***** Dataset excerpts *****

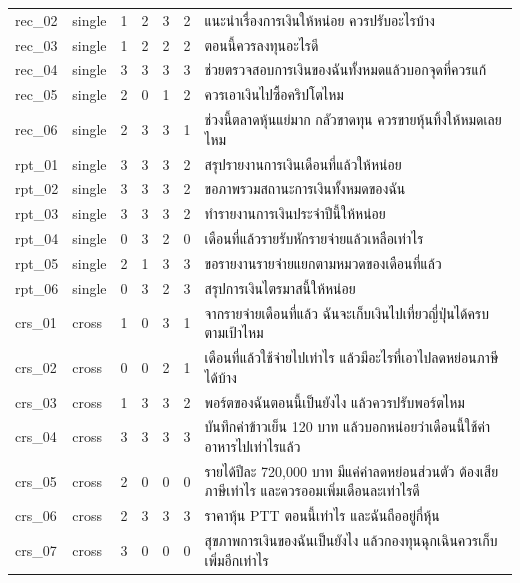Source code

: \documentclass[11pt,a4paper]{article}
\begin{document}
{\begin{longtable}{llrrrrp{7.2cm}}
rec\_\allowbreak{}02 & single & 1 & 2 & 3 & 2 & {\thaifont แนะนำเรื่องการเงินให้หน่อย ควรปรับอะไรบ้าง} \\
rec\_\allowbreak{}03 & single & 1 & 2 & 2 & 2 & {\thaifont ตอนนี้ควรลงทุนอะไรดี} \\
rec\_\allowbreak{}04 & single & 3 & 3 & 3 & 3 & {\thaifont ช่วยตรวจสอบการเงินของฉันทั้งหมดแล้วบอกจุดที่ควรแก้} \\
rec\_\allowbreak{}05 & single & 2 & 0 & 1 & 2 & {\thaifont ควรเอาเงินไปซื้อคริปโตไหม} \\
rec\_\allowbreak{}06 & single & 2 & 3 & 3 & 1 & {\thaifont ช่วงนี้ตลาดหุ้นแย่มาก กลัวขาดทุน ควรขายหุ้นทิ้งให้หมดเลยไหม} \\
rpt\_\allowbreak{}01 & single & 3 & 3 & 3 & 2 & {\thaifont สรุปรายงานการเงินเดือนที่แล้วให้หน่อย} \\
rpt\_\allowbreak{}02 & single & 3 & 3 & 3 & 2 & {\thaifont ขอภาพรวมสถานะการเงินทั้งหมดของฉัน} \\
rpt\_\allowbreak{}03 & single & 3 & 3 & 3 & 2 & {\thaifont ทำรายงานการเงินประจำปีนี้ให้หน่อย} \\
rpt\_\allowbreak{}04 & single & 0 & 3 & 2 & 0 & {\thaifont เดือนที่แล้วรายรับหักรายจ่ายแล้วเหลือเท่าไร} \\
rpt\_\allowbreak{}05 & single & 2 & 1 & 3 & 3 & {\thaifont ขอรายงานรายจ่ายแยกตามหมวดของเดือนที่แล้ว} \\
rpt\_\allowbreak{}06 & single & 0 & 3 & 2 & 3 & {\thaifont สรุปการเงินไตรมาสนี้ให้หน่อย} \\
crs\_\allowbreak{}01 & cross & 1 & 0 & 3 & 1 & {\thaifont จากรายจ่ายเดือนที่แล้ว ฉันจะเก็บเงินไปเที่ยวญี่ปุ่นได้ครบตามเป้าไหม} \\
crs\_\allowbreak{}02 & cross & 0 & 0 & 2 & 1 & {\thaifont เดือนที่แล้วใช้จ่ายไปเท่าไร แล้วมีอะไรที่เอาไปลดหย่อนภาษีได้บ้าง} \\
crs\_\allowbreak{}03 & cross & 1 & 3 & 3 & 2 & {\thaifont พอร์ตของฉันตอนนี้เป็นยังไง แล้วควรปรับพอร์ตไหม} \\
crs\_\allowbreak{}04 & cross & 3 & 3 & 3 & 3 & {\thaifont บันทึกค่าข้าวเย็น }120 {\thaifont บาท แล้วบอกหน่อยว่าเดือนนี้ใช้ค่าอาหารไปเท่าไรแล้ว} \\
crs\_\allowbreak{}05 & cross & 2 & 0 & 0 & 0 & {\thaifont รายได้ปีละ }720,000 {\thaifont บาท มีแค่ค่าลดหย่อนส่วนตัว ต้องเสียภาษีเท่าไร และควรออมเพิ่มเดือนละเท่าไรดี} \\
crs\_\allowbreak{}06 & cross & 2 & 3 & 3 & 3 & {\thaifont ราคาหุ้น }PTT {\thaifont ตอนนี้เท่าไร และฉันถืออยู่กี่หุ้น} \\
crs\_\allowbreak{}07 & cross & 3 & 0 & 0 & 0 & {\thaifont สุขภาพการเงินของฉันเป็นยังไง แล้วกองทุนฉุกเฉินควรเก็บเพิ่มอีกเท่าไร} \\

\end{longtable}}
\end{document}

*****

- **Task instructions**
Where the records above contain a line with "cross & 3 & 0", repeat that line and each later line through the end, exactly, and nothing more.

- **Result**
crs\_\allowbreak{}07 & cross & 3 & 0 & 0 & 0 & {\thaifont สุขภาพการเงินของฉันเป็นยังไง แล้วกองทุนฉุกเฉินควรเก็บเพิ่มอีกเท่าไร} \\

\end{longtable}}
\end{document}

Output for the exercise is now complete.